When I was your age (in 1985) I would have been over the moon to see an image like that come out of my cold camera wnd Celestron 5 mounted on the Oddie refractor at Mt Stromlo
Here is my setup I used ahen I was 16/17 years old:
That's the Oddie at Mt Stromlo it is mounted on, unfortnately lost in the fires of 2003 The vacume for the cold camera was created using an old fridge compressor from the local tip
Ken - How times have changed since then, as a matter of fact, back then, by the looks of your picture, colour wasn't around in imaging(?)

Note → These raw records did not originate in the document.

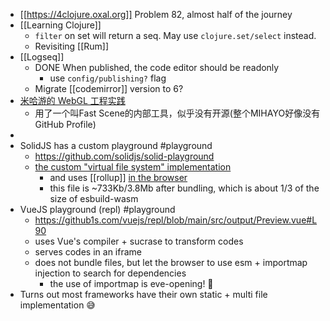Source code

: - [[https://4clojure.oxal.org]] Problem 82, almost half of the journey
- [[Learning Clojure]]
	- `filter` on set will return a seq. May use `clojure.set/select` instead.
	- Revisiting [[Rum]]
- [[Logseq]]
	- DONE When published, the code editor should be readonly
		- use `config/publishing?` flag
	- Migrate [[codemirror]] version to 6?
- [米哈游的 WebGL 工程实践](https://www.infoq.cn/article/MSZQ5EcR5T5QqfAtMf3J)
	- 用了一个叫Fast Scene的内部工具，似乎没有开源(整个MIHAYO好像没有GitHub Profile)
-
- SolidJS has a custom playground #playground
	- https://github.com/solidjs/solid-playground
	- [the custom "virtual file system" implementation](https://github.com/solidjs/solid-playground/blob/master/src/workers/compiler.ts#L69-L132)
		- and uses [[rollup]] [in the browser](https://github.com/solidjs/solid-playground/blob/master/src/workers/compiler.ts#L8)
		- this file is ~733Kb/3.8Mb after bundling, which is about 1/3 of the size of esbuild-wasm
- VueJS playground (repl) #playground
	- https://github1s.com/vuejs/repl/blob/main/src/output/Preview.vue#L90
	- uses Vue's compiler + sucrase to transform codes
	- serves codes in an iframe
	- does not bundle files, but let the browser to use esm + importmap injection to search for dependencies
		- the use of importmap is eve-opening! 🤯
- Turns out most frameworks have their own static + multi file implementation 😅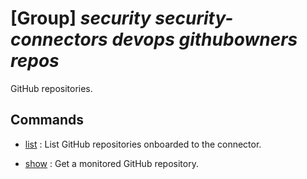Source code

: # [Group] _security security-connectors devops githubowners repos_

GitHub repositories.

## Commands

- [list](/Commands/security/security-connectors/devops/githubowners/repos/_list.md)
: List GitHub repositories onboarded to the connector.

- [show](/Commands/security/security-connectors/devops/githubowners/repos/_show.md)
: Get a monitored GitHub repository.
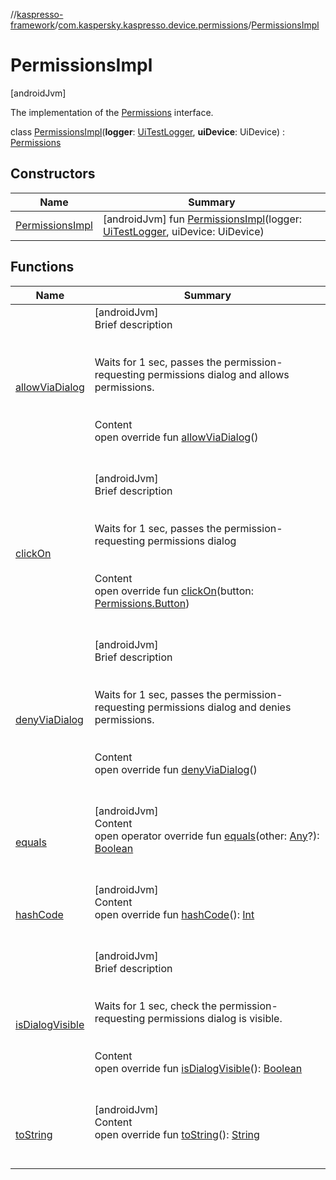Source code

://[kaspresso-framework](../../index.md)/[com.kaspersky.kaspresso.device.permissions](../index.md)/[PermissionsImpl](index.md)



# PermissionsImpl  
 [androidJvm] 

The implementation of the [Permissions](../-permissions/index.md) interface.

class [PermissionsImpl](index.md)(**logger**: [UiTestLogger](../../com.kaspersky.kaspresso.logger/-ui-test-logger/index.md), **uiDevice**: UiDevice) : [Permissions](../-permissions/index.md)   


## Constructors  
  
|  Name|  Summary| 
|---|---|
| [PermissionsImpl](-permissions-impl.md)|  [androidJvm] fun [PermissionsImpl](-permissions-impl.md)(logger: [UiTestLogger](../../com.kaspersky.kaspresso.logger/-ui-test-logger/index.md), uiDevice: UiDevice)   <br>


## Functions  
  
|  Name|  Summary| 
|---|---|
| [allowViaDialog](allow-via-dialog.md)| [androidJvm]  <br>Brief description  <br><br><br>Waits for 1 sec, passes the permission-requesting permissions dialog and allows permissions.<br><br>  <br>Content  <br>open override fun [allowViaDialog](allow-via-dialog.md)()  <br><br><br>
| [clickOn](click-on.md)| [androidJvm]  <br>Brief description  <br><br><br>Waits for 1 sec, passes the permission-requesting permissions dialog<br><br>  <br>Content  <br>open override fun [clickOn](click-on.md)(button: [Permissions.Button](../-permissions/-button/index.md))  <br><br><br>
| [denyViaDialog](deny-via-dialog.md)| [androidJvm]  <br>Brief description  <br><br><br>Waits for 1 sec, passes the permission-requesting permissions dialog and denies permissions.<br><br>  <br>Content  <br>open override fun [denyViaDialog](deny-via-dialog.md)()  <br><br><br>
| [equals](https://kotlinlang.org/api/latest/jvm/stdlib/kotlin/-any/equals.html)| [androidJvm]  <br>Content  <br>open operator override fun [equals](https://kotlinlang.org/api/latest/jvm/stdlib/kotlin/-any/equals.html)(other: [Any](https://kotlinlang.org/api/latest/jvm/stdlib/kotlin/-any/index.html)?): [Boolean](https://kotlinlang.org/api/latest/jvm/stdlib/kotlin/-boolean/index.html)  <br><br><br>
| [hashCode](https://kotlinlang.org/api/latest/jvm/stdlib/kotlin/-any/hash-code.html)| [androidJvm]  <br>Content  <br>open override fun [hashCode](https://kotlinlang.org/api/latest/jvm/stdlib/kotlin/-any/hash-code.html)(): [Int](https://kotlinlang.org/api/latest/jvm/stdlib/kotlin/-int/index.html)  <br><br><br>
| [isDialogVisible](is-dialog-visible.md)| [androidJvm]  <br>Brief description  <br><br><br>Waits for 1 sec, check the permission-requesting permissions dialog is visible.<br><br>  <br>Content  <br>open override fun [isDialogVisible](is-dialog-visible.md)(): [Boolean](https://kotlinlang.org/api/latest/jvm/stdlib/kotlin/-boolean/index.html)  <br><br><br>
| [toString](https://kotlinlang.org/api/latest/jvm/stdlib/kotlin/-any/to-string.html)| [androidJvm]  <br>Content  <br>open override fun [toString](https://kotlinlang.org/api/latest/jvm/stdlib/kotlin/-any/to-string.html)(): [String](https://kotlinlang.org/api/latest/jvm/stdlib/kotlin/-string/index.html)  <br><br><br>

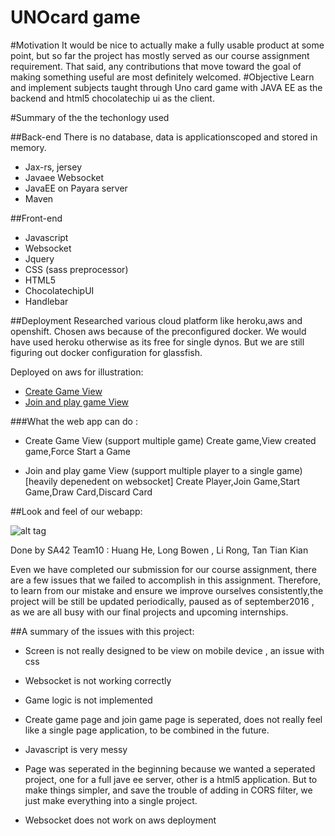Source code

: # UNOcard game 

#Motivation
It would be nice to actually make a fully usable product at some point, but so far the project has mostly served as our course assignment requirement. That said, any contributions that move toward the goal of making something useful are most definitely welcomed.
#Objective 
Learn and implement subjects taught through Uno card game with JAVA EE as the backend and html5 chocolatechip ui as the client. 

#Summary of the the techonlogy used

##Back-end
There is no database, data is applicationscoped and stored in memory.
* Jax-rs, jersey
* Javaee Websocket
* JavaEE on Payara server
* Maven

##Front-end
* Javascript
* Websocket
* Jquery
* CSS (sass preprocessor)
* HTML5
* ChocolatechipUI
* Handlebar

##Deployment
Researched various cloud platform like heroku,aws and openshift.
Chosen aws because of the preconfigured docker. We would have used heroku otherwise as its free for single dynos. But we are still figuring out docker configuration for glassfish.

Deployed on aws for illustration:
* [Create Game View](http://default-environment.a2rkfrjd6t.us-west-2.elasticbeanstalk.com/CreateGame.html)
* [Join and play game View](http://default-environment.a2rkfrjd6t.us-west-2.elasticbeanstalk.com/PlayerView.html)

###What the web app can do :

* Create Game View (support multiple game)
Create game,View created game,Force Start a Game

* Join and play game View (support multiple player to a single game) [heavily depenedent on websocket]
Create Player,Join Game,Start Game,Draw Card,Discard Card


##Look and feel of our webapp:


![alt tag](http://i.imgur.com/4BKYdiw.png?1)

Done by SA42 Team10 : Huang He, Long Bowen , Li Rong, Tan Tian Kian

Even we have completed our submission for our course assignment, there are a few issues that we failed to accomplish in this assignment.
Therefore, to learn from our mistake and ensure we improve ourselves consistently,the project will be still be updated periodically, paused as of september2016 , as we are all busy with our final projects and upcoming internships.

##A summary of the issues with this project:

* Screen is not really designed to be view on mobile device , an issue with css
* Websocket is not working correctly

* Game logic is not implemented

* Create game page and join game page is seperated, does not really feel like a single page application, to be combined in the future.

* Javascript is very messy

* Page was seperated in the beginning because we wanted a seperated project, one for a full jave ee server, other is a html5 application. But to make things simpler, and save the trouble of adding in CORS filter, we just make everything into a single project.
* Websocket does not work on aws deployment 

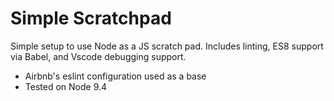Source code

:# Simple Scratchpad

Simple setup to use Node as a JS scratch pad. Includes linting, ES8 support via Babel, and Vscode debugging support.

* Airbnb's eslint configuration used as a base
* Tested on Node 9.4
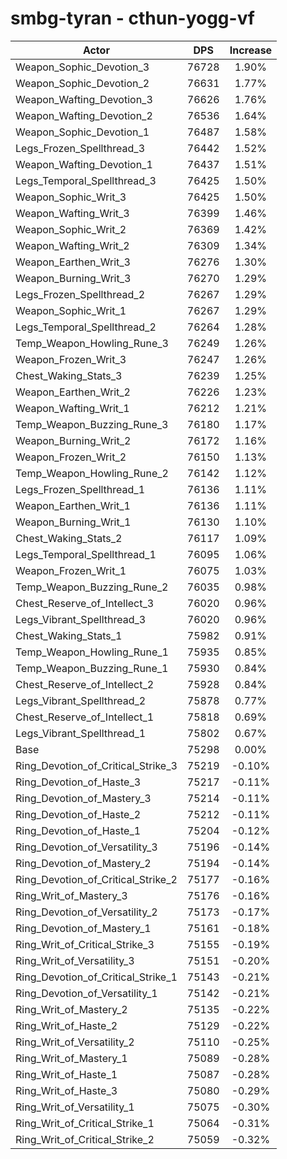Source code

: # smbg-tyran - cthun-yogg-vf
| Actor | DPS | Increase |
|---|:---:|:---:|
|Weapon_Sophic_Devotion_3|76728|1.90%|
|Weapon_Sophic_Devotion_2|76631|1.77%|
|Weapon_Wafting_Devotion_3|76626|1.76%|
|Weapon_Wafting_Devotion_2|76536|1.64%|
|Weapon_Sophic_Devotion_1|76487|1.58%|
|Legs_Frozen_Spellthread_3|76442|1.52%|
|Weapon_Wafting_Devotion_1|76437|1.51%|
|Legs_Temporal_Spellthread_3|76425|1.50%|
|Weapon_Sophic_Writ_3|76425|1.50%|
|Weapon_Wafting_Writ_3|76399|1.46%|
|Weapon_Sophic_Writ_2|76369|1.42%|
|Weapon_Wafting_Writ_2|76309|1.34%|
|Weapon_Earthen_Writ_3|76276|1.30%|
|Weapon_Burning_Writ_3|76270|1.29%|
|Legs_Frozen_Spellthread_2|76267|1.29%|
|Weapon_Sophic_Writ_1|76267|1.29%|
|Legs_Temporal_Spellthread_2|76264|1.28%|
|Temp_Weapon_Howling_Rune_3|76249|1.26%|
|Weapon_Frozen_Writ_3|76247|1.26%|
|Chest_Waking_Stats_3|76239|1.25%|
|Weapon_Earthen_Writ_2|76226|1.23%|
|Weapon_Wafting_Writ_1|76212|1.21%|
|Temp_Weapon_Buzzing_Rune_3|76180|1.17%|
|Weapon_Burning_Writ_2|76172|1.16%|
|Weapon_Frozen_Writ_2|76150|1.13%|
|Temp_Weapon_Howling_Rune_2|76142|1.12%|
|Legs_Frozen_Spellthread_1|76136|1.11%|
|Weapon_Earthen_Writ_1|76136|1.11%|
|Weapon_Burning_Writ_1|76130|1.10%|
|Chest_Waking_Stats_2|76117|1.09%|
|Legs_Temporal_Spellthread_1|76095|1.06%|
|Weapon_Frozen_Writ_1|76075|1.03%|
|Temp_Weapon_Buzzing_Rune_2|76035|0.98%|
|Chest_Reserve_of_Intellect_3|76020|0.96%|
|Legs_Vibrant_Spellthread_3|76020|0.96%|
|Chest_Waking_Stats_1|75982|0.91%|
|Temp_Weapon_Howling_Rune_1|75935|0.85%|
|Temp_Weapon_Buzzing_Rune_1|75930|0.84%|
|Chest_Reserve_of_Intellect_2|75928|0.84%|
|Legs_Vibrant_Spellthread_2|75878|0.77%|
|Chest_Reserve_of_Intellect_1|75818|0.69%|
|Legs_Vibrant_Spellthread_1|75802|0.67%|
|Base|75298|0.00%|
|Ring_Devotion_of_Critical_Strike_3|75219|-0.10%|
|Ring_Devotion_of_Haste_3|75217|-0.11%|
|Ring_Devotion_of_Mastery_3|75214|-0.11%|
|Ring_Devotion_of_Haste_2|75212|-0.11%|
|Ring_Devotion_of_Haste_1|75204|-0.12%|
|Ring_Devotion_of_Versatility_3|75196|-0.14%|
|Ring_Devotion_of_Mastery_2|75194|-0.14%|
|Ring_Devotion_of_Critical_Strike_2|75177|-0.16%|
|Ring_Writ_of_Mastery_3|75176|-0.16%|
|Ring_Devotion_of_Versatility_2|75173|-0.17%|
|Ring_Devotion_of_Mastery_1|75161|-0.18%|
|Ring_Writ_of_Critical_Strike_3|75155|-0.19%|
|Ring_Writ_of_Versatility_3|75151|-0.20%|
|Ring_Devotion_of_Critical_Strike_1|75143|-0.21%|
|Ring_Devotion_of_Versatility_1|75142|-0.21%|
|Ring_Writ_of_Mastery_2|75135|-0.22%|
|Ring_Writ_of_Haste_2|75129|-0.22%|
|Ring_Writ_of_Versatility_2|75110|-0.25%|
|Ring_Writ_of_Mastery_1|75089|-0.28%|
|Ring_Writ_of_Haste_1|75087|-0.28%|
|Ring_Writ_of_Haste_3|75080|-0.29%|
|Ring_Writ_of_Versatility_1|75075|-0.30%|
|Ring_Writ_of_Critical_Strike_1|75064|-0.31%|
|Ring_Writ_of_Critical_Strike_2|75059|-0.32%|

I think you meant "Mike"..?
There was colour film of course but that was harder to develope and print yourself. I did use it and had it comercially developed (slides mostly - Ektachrome) but I mostly used B&W due to the ease of developing and printing. In 1986 My mate and I who did astrophotography together sold 150 photos of Halley's at $10 a pop to help finance our dream telescope (18" F5 Newt for astrophotography). At one stage we had a production line going in my garage at night making prints - fixer, developer, water etc....the scope was never finished
Yes, i did mean Mike, I have changed the post now so it makes more sense. Sounds like a good business, developing photos yourself... But now we have digital CCDs and everything is so much easier...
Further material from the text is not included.